I’m a huge fan of purpose to help ground and guide organisations. And it is not a recent thing.
Purpose has been around for generations, even if it wasn’t explicitly called that. Nor is the purpose anything anyone outside the organisation should get to judge. (The problems created when purpose gets used as a kind of meta-marketing tool is a whole other article.)
But judge it they do, leading to a kind of tyranny. More and more organisations appear forced to choose a specific type of purpose, irrespective of what they truly care about. An organisation is deemed legitimate only if it is ‘good’, usually asserting some kind of social good.
An attendee at a recent talk I gave about the brand formula commented he thought purpose needed to be “good”. And he’s far from alone. Good for who and by whose assessment is less clear. Layered onto the judgement is the uncomfortable distinction of organisations as purposeful, purpose-led, purpose-driven. I often wonder what an ‘unpurposeful’ one might be.
Before you answer, consider that just because the reward doesn’t reward you, or people you deem worthy, doesn’t make the organisation unpurposeful or mean their purpose is ‘bad’. Likewise just because you approve of what the organisation does with their profits, doesn’t make it ‘good’.
A purpose is defined merely as ‘the reason for which something exists’. Note the absence of the word ‘good’.
Purpose as an entity is blind.
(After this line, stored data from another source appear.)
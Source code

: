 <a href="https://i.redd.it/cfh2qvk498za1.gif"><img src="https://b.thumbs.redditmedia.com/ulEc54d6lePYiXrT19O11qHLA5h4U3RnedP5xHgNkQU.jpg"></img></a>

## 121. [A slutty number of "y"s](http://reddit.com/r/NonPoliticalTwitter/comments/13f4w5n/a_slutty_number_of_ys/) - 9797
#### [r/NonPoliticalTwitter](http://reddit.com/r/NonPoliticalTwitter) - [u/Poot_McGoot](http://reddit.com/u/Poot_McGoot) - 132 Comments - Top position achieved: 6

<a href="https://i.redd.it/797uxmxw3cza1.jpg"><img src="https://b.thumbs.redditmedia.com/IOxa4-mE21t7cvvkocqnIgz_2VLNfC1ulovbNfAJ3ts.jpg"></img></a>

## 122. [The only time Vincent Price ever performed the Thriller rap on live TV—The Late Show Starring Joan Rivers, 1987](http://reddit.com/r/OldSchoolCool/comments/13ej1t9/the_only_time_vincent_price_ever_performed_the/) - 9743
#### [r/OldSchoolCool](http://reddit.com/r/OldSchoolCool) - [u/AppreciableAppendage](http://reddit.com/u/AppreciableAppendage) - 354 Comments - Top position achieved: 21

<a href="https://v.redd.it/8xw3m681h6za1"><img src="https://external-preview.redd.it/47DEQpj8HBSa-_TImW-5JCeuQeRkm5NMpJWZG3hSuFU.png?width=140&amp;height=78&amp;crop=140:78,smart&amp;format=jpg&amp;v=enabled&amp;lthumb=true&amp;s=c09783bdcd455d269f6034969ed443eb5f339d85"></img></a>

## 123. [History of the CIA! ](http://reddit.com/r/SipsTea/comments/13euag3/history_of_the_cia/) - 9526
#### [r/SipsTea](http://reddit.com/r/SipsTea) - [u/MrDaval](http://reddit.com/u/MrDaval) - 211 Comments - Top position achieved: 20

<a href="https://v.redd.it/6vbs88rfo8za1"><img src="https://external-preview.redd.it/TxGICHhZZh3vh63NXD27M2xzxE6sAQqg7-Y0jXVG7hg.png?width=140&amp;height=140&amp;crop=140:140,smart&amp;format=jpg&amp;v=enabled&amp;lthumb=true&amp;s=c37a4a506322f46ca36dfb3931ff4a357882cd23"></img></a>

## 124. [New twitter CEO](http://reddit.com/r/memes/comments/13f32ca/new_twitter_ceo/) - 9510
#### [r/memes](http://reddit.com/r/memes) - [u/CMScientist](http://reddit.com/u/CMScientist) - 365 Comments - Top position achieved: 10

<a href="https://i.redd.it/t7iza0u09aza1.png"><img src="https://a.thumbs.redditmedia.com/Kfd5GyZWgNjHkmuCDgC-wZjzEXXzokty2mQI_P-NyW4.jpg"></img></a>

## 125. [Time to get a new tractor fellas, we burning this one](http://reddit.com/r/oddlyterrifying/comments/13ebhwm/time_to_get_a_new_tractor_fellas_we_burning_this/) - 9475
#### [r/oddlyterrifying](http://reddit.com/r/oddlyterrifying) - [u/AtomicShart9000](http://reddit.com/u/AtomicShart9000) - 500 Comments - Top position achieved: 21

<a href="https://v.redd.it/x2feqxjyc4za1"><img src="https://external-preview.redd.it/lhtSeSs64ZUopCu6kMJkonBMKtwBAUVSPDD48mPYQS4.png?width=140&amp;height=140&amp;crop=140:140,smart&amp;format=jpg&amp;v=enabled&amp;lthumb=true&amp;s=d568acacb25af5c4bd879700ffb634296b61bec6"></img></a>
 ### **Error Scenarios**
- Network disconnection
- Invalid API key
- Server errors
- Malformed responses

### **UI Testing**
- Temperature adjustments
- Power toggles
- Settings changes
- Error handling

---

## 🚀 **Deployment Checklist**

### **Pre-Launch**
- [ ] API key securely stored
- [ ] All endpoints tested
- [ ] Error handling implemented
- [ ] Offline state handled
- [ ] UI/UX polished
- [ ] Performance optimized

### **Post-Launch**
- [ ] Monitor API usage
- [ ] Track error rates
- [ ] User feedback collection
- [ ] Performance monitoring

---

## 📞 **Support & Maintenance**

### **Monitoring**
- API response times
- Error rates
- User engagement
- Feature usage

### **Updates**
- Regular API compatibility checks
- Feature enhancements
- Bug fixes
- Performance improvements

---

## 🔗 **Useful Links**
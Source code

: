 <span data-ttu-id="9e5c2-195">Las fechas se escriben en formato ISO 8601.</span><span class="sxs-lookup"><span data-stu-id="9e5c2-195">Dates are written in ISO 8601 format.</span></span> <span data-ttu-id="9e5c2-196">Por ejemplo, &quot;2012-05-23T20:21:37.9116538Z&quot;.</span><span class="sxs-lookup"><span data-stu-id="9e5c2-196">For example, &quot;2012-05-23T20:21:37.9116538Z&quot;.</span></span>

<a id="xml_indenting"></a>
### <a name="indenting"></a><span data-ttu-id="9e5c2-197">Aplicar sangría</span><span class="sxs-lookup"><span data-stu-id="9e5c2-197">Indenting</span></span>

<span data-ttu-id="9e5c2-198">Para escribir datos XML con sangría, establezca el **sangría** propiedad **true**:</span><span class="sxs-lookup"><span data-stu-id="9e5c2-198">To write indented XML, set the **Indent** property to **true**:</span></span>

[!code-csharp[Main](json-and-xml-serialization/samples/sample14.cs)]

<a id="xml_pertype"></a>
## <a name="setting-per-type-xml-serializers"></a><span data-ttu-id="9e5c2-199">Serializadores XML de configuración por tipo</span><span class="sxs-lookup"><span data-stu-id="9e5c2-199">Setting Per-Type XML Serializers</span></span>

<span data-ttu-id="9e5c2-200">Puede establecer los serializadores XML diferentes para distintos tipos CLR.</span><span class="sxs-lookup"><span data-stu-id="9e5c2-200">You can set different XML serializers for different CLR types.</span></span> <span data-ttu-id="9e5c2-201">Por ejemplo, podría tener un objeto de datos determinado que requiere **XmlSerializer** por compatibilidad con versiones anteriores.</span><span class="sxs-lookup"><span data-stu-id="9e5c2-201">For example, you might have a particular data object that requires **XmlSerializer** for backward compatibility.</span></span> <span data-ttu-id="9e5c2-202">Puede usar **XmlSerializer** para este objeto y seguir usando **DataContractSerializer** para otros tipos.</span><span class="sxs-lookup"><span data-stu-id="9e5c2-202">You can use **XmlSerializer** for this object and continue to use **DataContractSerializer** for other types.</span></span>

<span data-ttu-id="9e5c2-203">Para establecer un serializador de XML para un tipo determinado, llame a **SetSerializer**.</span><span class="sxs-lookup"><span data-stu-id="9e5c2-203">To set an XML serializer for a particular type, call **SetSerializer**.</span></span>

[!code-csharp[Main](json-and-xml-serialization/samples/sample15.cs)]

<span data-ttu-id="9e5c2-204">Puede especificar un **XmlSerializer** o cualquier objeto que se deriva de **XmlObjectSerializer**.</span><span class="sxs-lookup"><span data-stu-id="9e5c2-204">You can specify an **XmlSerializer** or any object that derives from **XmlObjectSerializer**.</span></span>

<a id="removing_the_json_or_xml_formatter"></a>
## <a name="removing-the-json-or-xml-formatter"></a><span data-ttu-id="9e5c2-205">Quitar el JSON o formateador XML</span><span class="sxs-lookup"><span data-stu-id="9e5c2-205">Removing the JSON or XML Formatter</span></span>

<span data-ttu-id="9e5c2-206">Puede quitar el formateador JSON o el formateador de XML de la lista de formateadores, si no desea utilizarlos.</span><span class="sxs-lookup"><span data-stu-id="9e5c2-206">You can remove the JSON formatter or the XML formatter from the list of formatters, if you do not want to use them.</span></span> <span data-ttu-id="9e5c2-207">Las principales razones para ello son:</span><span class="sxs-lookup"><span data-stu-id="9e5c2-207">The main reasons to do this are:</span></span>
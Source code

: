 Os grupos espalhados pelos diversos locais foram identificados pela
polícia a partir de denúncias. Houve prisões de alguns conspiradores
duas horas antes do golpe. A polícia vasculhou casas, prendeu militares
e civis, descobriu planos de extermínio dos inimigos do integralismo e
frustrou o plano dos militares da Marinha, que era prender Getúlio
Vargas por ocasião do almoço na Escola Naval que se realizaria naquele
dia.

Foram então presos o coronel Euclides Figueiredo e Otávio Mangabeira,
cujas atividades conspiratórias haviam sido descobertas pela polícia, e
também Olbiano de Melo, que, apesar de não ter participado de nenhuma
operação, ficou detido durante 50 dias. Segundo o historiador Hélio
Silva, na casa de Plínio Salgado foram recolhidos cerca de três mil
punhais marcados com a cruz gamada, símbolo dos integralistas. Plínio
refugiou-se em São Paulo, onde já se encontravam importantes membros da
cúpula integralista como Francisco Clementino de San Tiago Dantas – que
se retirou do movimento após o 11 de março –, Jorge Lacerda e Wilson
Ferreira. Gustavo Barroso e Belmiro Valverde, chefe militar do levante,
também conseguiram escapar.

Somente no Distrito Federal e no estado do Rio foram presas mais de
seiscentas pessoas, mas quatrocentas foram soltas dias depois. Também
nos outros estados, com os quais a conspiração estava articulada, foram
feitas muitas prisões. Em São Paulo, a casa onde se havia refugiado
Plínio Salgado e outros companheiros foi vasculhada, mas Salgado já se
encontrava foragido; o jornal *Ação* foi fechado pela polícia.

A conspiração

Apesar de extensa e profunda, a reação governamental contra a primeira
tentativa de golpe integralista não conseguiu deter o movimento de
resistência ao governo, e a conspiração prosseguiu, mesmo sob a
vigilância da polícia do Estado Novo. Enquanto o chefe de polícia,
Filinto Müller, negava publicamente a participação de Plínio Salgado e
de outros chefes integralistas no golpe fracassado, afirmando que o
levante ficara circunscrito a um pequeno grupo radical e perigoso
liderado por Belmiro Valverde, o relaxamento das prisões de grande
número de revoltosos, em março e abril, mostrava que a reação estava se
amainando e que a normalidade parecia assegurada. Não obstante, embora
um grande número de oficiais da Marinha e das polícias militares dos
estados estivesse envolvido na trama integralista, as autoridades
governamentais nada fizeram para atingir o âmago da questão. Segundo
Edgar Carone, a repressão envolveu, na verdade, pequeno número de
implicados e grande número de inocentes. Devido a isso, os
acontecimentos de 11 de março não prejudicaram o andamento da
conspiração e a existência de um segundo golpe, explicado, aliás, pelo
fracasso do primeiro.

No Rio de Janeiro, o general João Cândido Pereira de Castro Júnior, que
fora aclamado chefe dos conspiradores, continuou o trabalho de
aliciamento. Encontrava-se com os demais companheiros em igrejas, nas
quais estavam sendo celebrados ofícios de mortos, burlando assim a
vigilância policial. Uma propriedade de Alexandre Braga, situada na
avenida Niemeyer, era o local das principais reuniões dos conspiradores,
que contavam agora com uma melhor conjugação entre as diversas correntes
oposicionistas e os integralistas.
And any purpose can turn toxic unless the organisation is wired to deliver on what it says. It is the dark side of a purpose pursued wearing good coloured glasses.
In the seminal 1994 book Built to Last, Jim Collins and Jerry Porras talk about purpose as part of an organisations core ideology.
They observe: “The critical issue is not whether the company has the ‘right’ core ideology or a ‘likeable’ core ideology but rather whether it has a core ideology — likeable or not — that gives guidance and inspiration to people inside that company.” (Author’s emphasis in bold.)
In today’s overheated purpose economy, the very idea a purpose is not ‘likeable’ is tantamount to heresy. Jim Collins adds to the research findings in How the Mighty Fall: “Whenever people begin to confuse the nobility of their cause with the goodness and wisdom of their actions — ‘We’re good people in pursuit of a noble cause, and therefore our decisions are good and wise’ — they can perhaps more easily lead themselves astray. Bad decisions made with good intentions are still bad decisions.”
That last line is worth repeating. “Bad decisions made with good intentions are still bad decisions.” Or to put it another way, a purpose is neither good nor bad but doing makes it so.
Everywhere I look, organisations struggle with the push and pull of purpose. Actions and decisions benefit one group only to harm another. The ripples can be hard to predict.
Lowest prices are lovely for consumers with limited means, much less so for the suppliers and workers behind the scenes. Access to anything anytime delivered to your door seems super, but much less so for the people running through vast warehouses assembling your order. Giving a pair of shoes to a child in need when you buy a pair feels virtuous, less so for the local manufacturing economies left struggling by the influx.
Purpose of any intending is not a panacea. What organisations do with their purpose is where scrutiny belongs.
To break the tyranny of a ‘good’ purpose, care more about the “guidance and inspiration to people inside that company” and far less what anyone else thinks. And if anyone from outside judges the content of your purpose, ignore them.
Make it a purpose to withstand the test of time. Take a minute and don’t rush into what it is. Be messy for a while. Do stuff and get a feel for what you really care about so when you get there it sticks.
Make it a purpose people can and know how to use. This is where the purpose rubber meets the road. Spend the time to get clarity and then rigorously apply what you care about in the everyday unheroic actions and decisions.
A purpose is neither good nor bad, doing makes it so. So how’s yours doing?